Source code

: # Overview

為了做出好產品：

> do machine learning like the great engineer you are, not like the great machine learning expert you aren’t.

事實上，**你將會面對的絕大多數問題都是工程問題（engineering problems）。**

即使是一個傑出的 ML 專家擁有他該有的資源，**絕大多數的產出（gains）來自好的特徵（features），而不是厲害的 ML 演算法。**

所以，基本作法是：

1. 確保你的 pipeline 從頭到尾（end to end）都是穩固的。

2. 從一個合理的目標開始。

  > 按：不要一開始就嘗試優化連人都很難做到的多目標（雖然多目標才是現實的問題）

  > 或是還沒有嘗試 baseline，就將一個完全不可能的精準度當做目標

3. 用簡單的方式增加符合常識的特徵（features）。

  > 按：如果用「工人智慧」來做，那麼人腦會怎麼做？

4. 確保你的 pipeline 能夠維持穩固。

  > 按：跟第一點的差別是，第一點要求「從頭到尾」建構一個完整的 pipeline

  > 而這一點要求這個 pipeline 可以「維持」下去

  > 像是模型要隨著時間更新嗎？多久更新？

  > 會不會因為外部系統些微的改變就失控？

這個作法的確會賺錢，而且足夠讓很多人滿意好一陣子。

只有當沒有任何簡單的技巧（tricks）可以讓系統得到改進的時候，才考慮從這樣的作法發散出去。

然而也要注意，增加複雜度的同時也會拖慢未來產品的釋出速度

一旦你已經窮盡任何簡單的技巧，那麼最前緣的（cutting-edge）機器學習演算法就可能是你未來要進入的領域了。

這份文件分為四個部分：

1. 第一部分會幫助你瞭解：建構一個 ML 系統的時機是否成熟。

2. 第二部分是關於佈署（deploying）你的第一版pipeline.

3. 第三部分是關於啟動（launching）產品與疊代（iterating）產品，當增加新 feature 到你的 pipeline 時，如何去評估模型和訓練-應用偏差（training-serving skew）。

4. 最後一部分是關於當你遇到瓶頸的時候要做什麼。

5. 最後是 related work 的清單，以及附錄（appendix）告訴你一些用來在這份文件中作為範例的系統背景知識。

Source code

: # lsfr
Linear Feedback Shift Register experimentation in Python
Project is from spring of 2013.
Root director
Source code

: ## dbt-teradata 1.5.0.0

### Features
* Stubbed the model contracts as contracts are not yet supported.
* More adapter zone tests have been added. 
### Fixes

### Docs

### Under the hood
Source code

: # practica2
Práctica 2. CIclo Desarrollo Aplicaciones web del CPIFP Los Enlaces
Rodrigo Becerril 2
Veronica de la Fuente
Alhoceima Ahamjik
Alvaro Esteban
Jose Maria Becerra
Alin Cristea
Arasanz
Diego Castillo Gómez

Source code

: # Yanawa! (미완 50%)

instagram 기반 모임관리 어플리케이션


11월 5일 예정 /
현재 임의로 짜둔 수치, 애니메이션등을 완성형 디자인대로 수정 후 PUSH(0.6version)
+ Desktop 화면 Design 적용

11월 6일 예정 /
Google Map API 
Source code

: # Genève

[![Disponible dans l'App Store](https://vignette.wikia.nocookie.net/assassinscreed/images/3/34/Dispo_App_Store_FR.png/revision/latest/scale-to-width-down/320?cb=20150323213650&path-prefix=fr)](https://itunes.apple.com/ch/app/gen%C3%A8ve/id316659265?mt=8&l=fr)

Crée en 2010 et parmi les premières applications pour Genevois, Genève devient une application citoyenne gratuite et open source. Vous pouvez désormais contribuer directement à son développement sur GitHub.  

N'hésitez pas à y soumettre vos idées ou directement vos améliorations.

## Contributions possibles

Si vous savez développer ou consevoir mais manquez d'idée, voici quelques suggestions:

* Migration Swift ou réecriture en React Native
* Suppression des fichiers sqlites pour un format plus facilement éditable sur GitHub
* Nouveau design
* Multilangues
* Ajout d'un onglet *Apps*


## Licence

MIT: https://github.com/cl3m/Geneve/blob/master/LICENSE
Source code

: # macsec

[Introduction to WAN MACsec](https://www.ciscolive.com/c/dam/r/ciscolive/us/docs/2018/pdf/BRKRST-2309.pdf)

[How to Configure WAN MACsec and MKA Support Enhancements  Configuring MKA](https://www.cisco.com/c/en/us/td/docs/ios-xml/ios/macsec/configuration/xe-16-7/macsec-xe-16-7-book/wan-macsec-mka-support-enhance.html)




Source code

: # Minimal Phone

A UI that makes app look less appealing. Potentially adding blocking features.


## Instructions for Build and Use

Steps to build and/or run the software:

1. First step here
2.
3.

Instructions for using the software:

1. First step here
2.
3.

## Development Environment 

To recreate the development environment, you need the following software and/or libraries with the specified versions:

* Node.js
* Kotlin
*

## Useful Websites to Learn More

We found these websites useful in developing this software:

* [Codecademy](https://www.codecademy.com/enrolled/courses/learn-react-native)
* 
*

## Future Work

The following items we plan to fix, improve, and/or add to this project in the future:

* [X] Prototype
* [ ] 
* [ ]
════════════════════
* What you are asked to do:
Each entry above is to be set down again in exactly the same words.

* Response to the task:
Source code

: # Overview

為了做出好產品：

> do machine learning like the great engineer you are, not like the great machine learning expert you aren’t.

事實上，**你將會面對的絕大多數問題都是工程問題（engineering problems）。**

即使是一個傑出的 ML 專家擁有他該有的資源，**絕大多數的產出（gains）來自好的特徵（features），而不是厲害的 ML 演算法。**

所以，基本作法是：

1. 確保你的 pipeline 從頭到尾（end to end）都是穩固的。

2. 從一個合理的目標開始。

  > 按：不要一開始就嘗試優化連人都很難做到的多目標（雖然多目標才是現實的問題）

  > 或是還沒有嘗試 baseline，就將一個完全不可能的精準度當做目標

3. 用簡單的方式增加符合常識的特徵（features）。

  > 按：如果用「工人智慧」來做，那麼人腦會怎麼做？

4. 確保你的 pipeline 能夠維持穩固。

  > 按：跟第一點的差別是，第一點要求「從頭到尾」建構一個完整的 pipeline

  > 而這一點要求這個 pipeline 可以「維持」下去

  > 像是模型要隨著時間更新嗎？多久更新？

  > 會不會因為外部系統些微的改變就失控？

這個作法的確會賺錢，而且足夠讓很多人滿意好一陣子。

只有當沒有任何簡單的技巧（tricks）可以讓系統得到改進的時候，才考慮從這樣的作法發散出去。

然而也要注意，增加複雜度的同時也會拖慢未來產品的釋出速度

一旦你已經窮盡任何簡單的技巧，那麼最前緣的（cutting-edge）機器學習演算法就可能是你未來要進入的領域了。

這份文件分為四個部分：

1. 第一部分會幫助你瞭解：建構一個 ML 系統的時機是否成熟。

2. 第二部分是關於佈署（deploying）你的第一版pipeline.

3. 第三部分是關於啟動（launching）產品與疊代（iterating）產品，當增加新 feature 到你的 pipeline 時，如何去評估模型和訓練-應用偏差（training-serving skew）。

4. 最後一部分是關於當你遇到瓶頸的時候要做什麼。

5. 最後是 related work 的清單，以及附錄（appendix）告訴你一些用來在這份文件中作為範例的系統背景知識。

Source code

: # lsfr
Linear Feedback Shift Register experimentation in Python
Project is from spring of 2013.
Root director
Source code

: ## dbt-teradata 1.5.0.0

### Features
* Stubbed the model contracts as contracts are not yet supported.
* More adapter zone tests have been added. 
### Fixes

### Docs

### Under the hood
Source code

: # practica2
Práctica 2. CIclo Desarrollo Aplicaciones web del CPIFP Los Enlaces
Rodrigo Becerril 2
Veronica de la Fuente
Alhoceima Ahamjik
Alvaro Esteban
Jose Maria Becerra
Alin Cristea
Arasanz
Diego Castillo Gómez

Source code

: # Yanawa! (미완 50%)

instagram 기반 모임관리 어플리케이션


11월 5일 예정 /
현재 임의로 짜둔 수치, 애니메이션등을 완성형 디자인대로 수정 후 PUSH(0.6version)
+ Desktop 화면 Design 적용

11월 6일 예정 /
Google Map API 
Source code

: # Genève

[![Disponible dans l'App Store](https://vignette.wikia.nocookie.net/assassinscreed/images/3/34/Dispo_App_Store_FR.png/revision/latest/scale-to-width-down/320?cb=20150323213650&path-prefix=fr)](https://itunes.apple.com/ch/app/gen%C3%A8ve/id316659265?mt=8&l=fr)

Crée en 2010 et parmi les premières applications pour Genevois, Genève devient une application citoyenne gratuite et open source. Vous pouvez désormais contribuer directement à son développement sur GitHub.  

N'hésitez pas à y soumettre vos idées ou directement vos améliorations.

## Contributions possibles

Si vous savez développer ou consevoir mais manquez d'idée, voici quelques suggestions:

* Migration Swift ou réecriture en React Native
* Suppression des fichiers sqlites pour un format plus facilement éditable sur GitHub
* Nouveau design
* Multilangues
* Ajout d'un onglet *Apps*


## Licence

MIT: https://github.com/cl3m/Geneve/blob/master/LICENSE
Source code

: # macsec

[Introduction to WAN MACsec](https://www.ciscolive.com/c/dam/r/ciscolive/us/docs/2018/pdf/BRKRST-2309.pdf)

[How to Configure WAN MACsec and MKA Support Enhancements  Configuring MKA](https://www.cisco.com/c/en/us/td/docs/ios-xml/ios/macsec/configuration/xe-16-7/macsec-xe-16-7-book/wan-macsec-mka-support-enhance.html)




Source code

: # Minimal Phone

A UI that makes app look less appealing. Potentially adding blocking features.


## Instructions for Build and Use

Steps to build and/or run the software:

1. First step here
2.
3.

Instructions for using the software:

1. First step here
2.
3.

## Development Environment 

To recreate the development environment, you need the following software and/or libraries with the specified versions:

* Node.js
* Kotlin
*

## Useful Websites to Learn More

We found these websites useful in developing this software:

* [Codecademy](https://www.codecademy.com/enrolled/courses/learn-react-native)
* 
*

## Future Work

The following items we plan to fix, improve, and/or add to this project in the future:

* [X] Prototype
* [ ] 
* [ ]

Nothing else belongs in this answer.